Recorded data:
+ + + + +

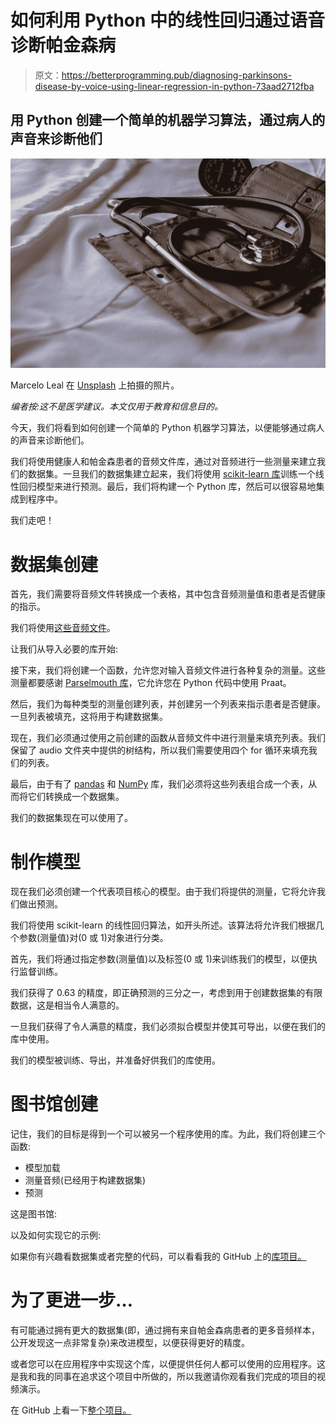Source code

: # 如何利用 Python 中的线性回归通过语音诊断帕金森病

> 原文：<https://betterprogramming.pub/diagnosing-parkinsons-disease-by-voice-using-linear-regression-in-python-73aad2712fba>

## 用 Python 创建一个简单的机器学习算法，通过病人的声音来诊断他们

![](img/ef9fa6c9d529551e4c90b6ed6d186a97.png)

Marcelo Leal 在 [Unsplash](https://unsplash.com?utm_source=medium&utm_medium=referral) 上拍摄的照片。

*编者按:这不是医学建议。本文仅用于教育和信息目的。*

今天，我们将看到如何创建一个简单的 Python 机器学习算法，以便能够通过病人的声音来诊断他们。

我们将使用健康人和帕金森患者的音频文件库，通过对音频进行一些测量来建立我们的数据集。一旦我们的数据集建立起来，我们将使用 [scikit-learn 库](https://scikit-learn.org/stable/)训练一个线性回归模型来进行预测。最后，我们将构建一个 Python 库，然后可以很容易地集成到程序中。

我们走吧！

# 数据集创建

首先，我们需要将音频文件转换成一个表格，其中包含音频测量值和患者是否健康的指示。

我们将使用[这些音频文件](https://zenodo.org/record/2867216#.XqMgg5NKjJy)。

让我们从导入必要的库开始:

接下来，我们将创建一个函数，允许您对输入音频文件进行各种复杂的测量。这些测量都要感谢 [Parselmouth 库](https://parselmouth.readthedocs.io/en/stable/)，它允许您在 Python 代码中使用 Praat。

然后，我们为每种类型的测量创建列表，并创建另一个列表来指示患者是否健康。一旦列表被填充，这将用于构建数据集。

现在，我们必须通过使用之前创建的函数从音频文件中进行测量来填充列表。我们保留了 audio 文件夹中提供的树结构，所以我们需要使用四个 for 循环来填充我们的列表。

最后，由于有了 [pandas](https://pandas.pydata.org/) 和 [NumPy](https://numpy.org/) 库，我们必须将这些列表组合成一个表，从而将它们转换成一个数据集。

我们的数据集现在可以使用了。

# 制作模型

现在我们必须创建一个代表项目核心的模型。由于我们将提供的测量，它将允许我们做出预测。

我们将使用 scikit-learn 的线性回归算法，如开头所述。该算法将允许我们根据几个参数(测量值)对(0 或 1)对象进行分类。

首先，我们将通过指定参数(测量值)以及标签(0 或 1)来训练我们的模型，以便执行监督训练。

我们获得了 0.63 的精度，即正确预测的三分之一，考虑到用于创建数据集的有限数据，这是相当令人满意的。

一旦我们获得了令人满意的精度，我们必须拟合模型并使其可导出，以便在我们的库中使用。

我们的模型被训练、导出，并准备好供我们的库使用。

# 图书馆创建

记住，我们的目标是得到一个可以被另一个程序使用的库。为此，我们将创建三个函数:

*   模型加载
*   测量音频(已经用于构建数据集)
*   预测

这是图书馆:

以及如何实现它的示例:

如果你有兴趣看数据集或者完整的代码，可以看看我的 GitHub 上的[库项目。](https://github.com/alan91620/ParkinsonRecoLib)

# 为了更进一步…

有可能通过拥有更大的数据集(即，通过拥有来自帕金森病患者的更多音频样本，公开发现这一点非常复杂)来改进模型，以便获得更好的精度。

或者您可以在应用程序中实现这个库，以便提供任何人都可以使用的应用程序。这是我和我的同事在追求这个项目中所做的，所以我邀请你观看我们完成的项目的视频演示。

在 GitHub 上看一下[整个项目。](https://github.com/Milkad0/ParkinsonIA)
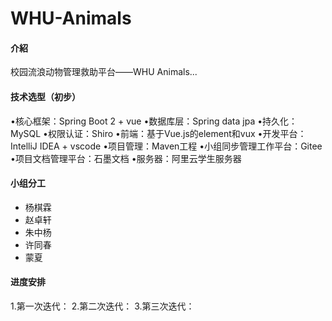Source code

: # WHU-Animals

#### 介紹
校园流浪动物管理救助平台——WHU Animals...

#### 技术选型（初步）
•核心框架：Spring Boot 2 + vue
•数据库层：Spring data jpa
•持久化：MySQL
•权限认证：Shiro
•前端：基于Vue.js的element和vux
•开发平台：IntelliJ IDEA + vscode 
•项目管理：Maven工程
•小组同步管理工作平台：Gitee
•项目文档管理平台：石墨文档
•服务器：阿里云学生服务器


#### 小组分工
- 杨棋霖
- 赵卓轩
- 朱中杨
- 许同春
- 蒙夏

#### 进度安排

1.第一次迭代：
2.第二次迭代：
3.第三次迭代：
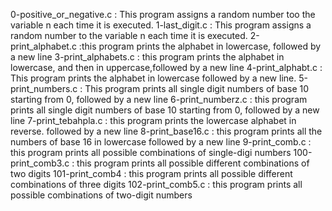 0-positive_or_negative.c : This program assigns a random number too the variable n each time it is executed.
1-last_digit.c : This program assigns a random number to the variable n each time it is executed.
2-print_alphabet.c :this program prints the alphabet in lowercase, followed by a new line
3-print_alphabets.c : this program prints the alphabet in lowercase, and then in uppercase,followed by a new line
4-print_alphabt.c : This program prints the alphabet in lowercase followed by a new line.
5-print_numbers.c : This program prints all single digit numbers of base 10 starting from 0, followed by a new line
6-print_numberz.c : this program prints all single digit numbers of base 10 starting from 0, followed by a new line
7-print_tebahpla.c : this program prints the lowercase alphabet in reverse. followed by a new line
8-print_base16.c : this program prints all the numbers of base 16 in lowercase followed by a new line
9-print_comb.c : this program prints all possible combinations of single-digi numbers 
100-print_comb3.c : this program prints all possible different combinations of two digits
101-print_comb4 : this program prints all possible different combinations of three digits
102-print_comb5.c : this program prints all possible combinations of two-digit numbers
 
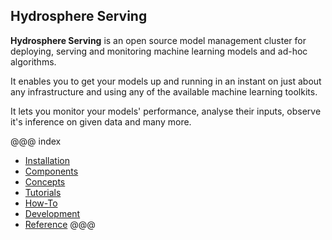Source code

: ## Hydrosphere Serving 

__Hydrosphere Serving__ is an open source model management cluster for deploying, 
serving and monitoring machine learning models and ad-hoc algorithms. 

It enables you to get your models up and running in an instant on just about any 
infrastructure and using any of the available machine learning toolkits. 

It lets you monitor your models' performance, analyse their inputs, observe it's 
inference on given data and many more. 

@@@ index
* [Installation](install/index.md)
* [Components](components/index.md)
* [Concepts](concepts/index.md)
* [Tutorials](tutorials/index.md)
* [How-To](how-to/index.md)
* [Development](dev.md)
* [Reference](reference/index.md)
@@@

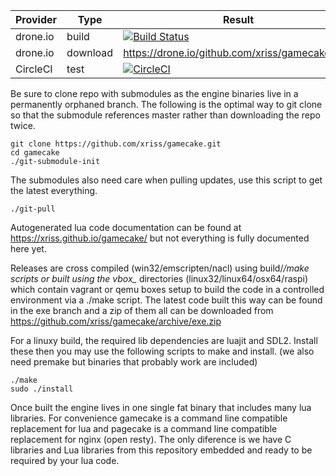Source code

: 
| Provider | Type | Result |
| --- | --- | --- |
| drone.io | build | [![Build Status](https://drone.io/github.com/xriss/gamecake/status.png)](https://drone.io/github.com/xriss/gamecake/latest) |
| drone.io | download | https://drone.io/github.com/xriss/gamecake/files |
| CircleCI | test | [![CircleCI](https://circleci.com/gh/xriss/gamecake.svg?style=svg)](https://circleci.com/gh/xriss/gamecake) |


Be sure to clone repo with submodules as the engine binaries live in a 
permanently orphaned branch. The following is the optimal way to git 
clone so that the submodule references master rather than downloading 
the repo twice.

	git clone https://github.com/xriss/gamecake.git
	cd gamecake
	./git-submodule-init

The submodules also need care when pulling updates, use this script to 
get the latest everything.

	./git-pull


Autogenerated lua code documentation can be found at 
https://xriss.github.io/gamecake/ but not everything is fully 
documented here yet.

Releases are cross compiled (win32/emscripten/nacl) using build/*/make 
scripts or built using the vbox_* directories 
(linux32/linux64/osx64/raspi) which contain vagrant or qemu boxes setup 
to build the code in a controlled environment via a ./make script. The 
latest code built this way can be found in the exe branch and a zip of 
them all can be downloaded from https://github.com/xriss/gamecake/archive/exe.zip

For a linuxy build, the required lib dependencies are luajit and SDL2. 
Install these then you may use the following scripts to make and 
install. (we also need premake but binaries that probably work are 
included)

	./make
	sudo ./install

Once built the engine lives in one single fat binary that includes many 
lua libraries. For convenience gamecake is a command line compatible 
replacement for lua and pagecake is a command line compatible 
replacement for nginx (open resty). The only diference is we have C 
libraries and Lua libraries from this repository embedded and ready to 
be required by your lua code.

+ + + + +

Go through the records above and copy every line holding the word "different".

100-print_comb3.c : this program prints all possible different combinations of two digits
101-print_comb4 : this program prints all possible different combinations of three digits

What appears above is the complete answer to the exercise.